Source data
··········

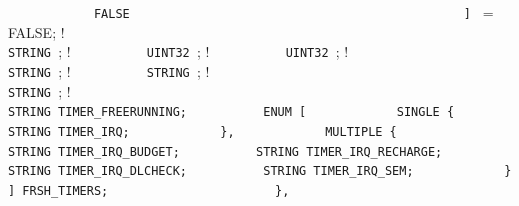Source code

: {{\lstinline!            FALSE                                    ! \newline
\lstinline!          ] ! = FALSE;        ! \newline
\lstinline!                                                     ! \newline
\lstinline!          STRING !;             ! \newline
\lstinline!          UINT32 !;              ! \newline
\lstinline!          UINT32 !;   ! \newline
\lstinline!                                                     ! \newline
\lstinline!          STRING !;   ! \newline
\lstinline!          STRING !;   ! \newline
\lstinline!                                                     ! \newline
\lstinline!          STRING !;       ! \newline
\lstinline!                                                     ! \newline
\lstinline!  ! \newline
\lstinline!          STRING TIMER_FREERUNNING;! \newline
\lstinline!          ENUM [! \newline
\lstinline!            SINGLE {! \newline
\lstinline!              STRING TIMER_IRQ;! \newline
\lstinline!            },! \newline
\lstinline!            MULTIPLE {! \newline
\lstinline!	         STRING TIMER_IRQ_BUDGET;! \newline
\lstinline!	         STRING TIMER_IRQ_RECHARGE;! \newline
\lstinline!	         STRING TIMER_IRQ_DLCHECK;! \newline
\lstinline!	         STRING TIMER_IRQ_SEM;! \newline
\lstinline!            }! \newline
\lstinline!          ] FRSH_TIMERS; ! \newline
\lstinline!             ! \newline
\lstinline!        },  ! \newline
}}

··········

◆ Aim of the exercise ◆
Exactly the lines from the one containing "STRING TIMER_IRQ;! \newline" to the final line of the entries must be restated, and no others.

◆ Expected answer ◆
\lstinline!              STRING TIMER_IRQ;! \newline
\lstinline!            },! \newline
\lstinline!            MULTIPLE {! \newline
\lstinline!	         STRING TIMER_IRQ_BUDGET;! \newline
\lstinline!	         STRING TIMER_IRQ_RECHARGE;! \newline
\lstinline!	         STRING TIMER_IRQ_DLCHECK;! \newline
\lstinline!	         STRING TIMER_IRQ_SEM;! \newline
\lstinline!            }! \newline
\lstinline!          ] FRSH_TIMERS; ! \newline
\lstinline!             ! \newline
\lstinline!        },  ! \newline
}}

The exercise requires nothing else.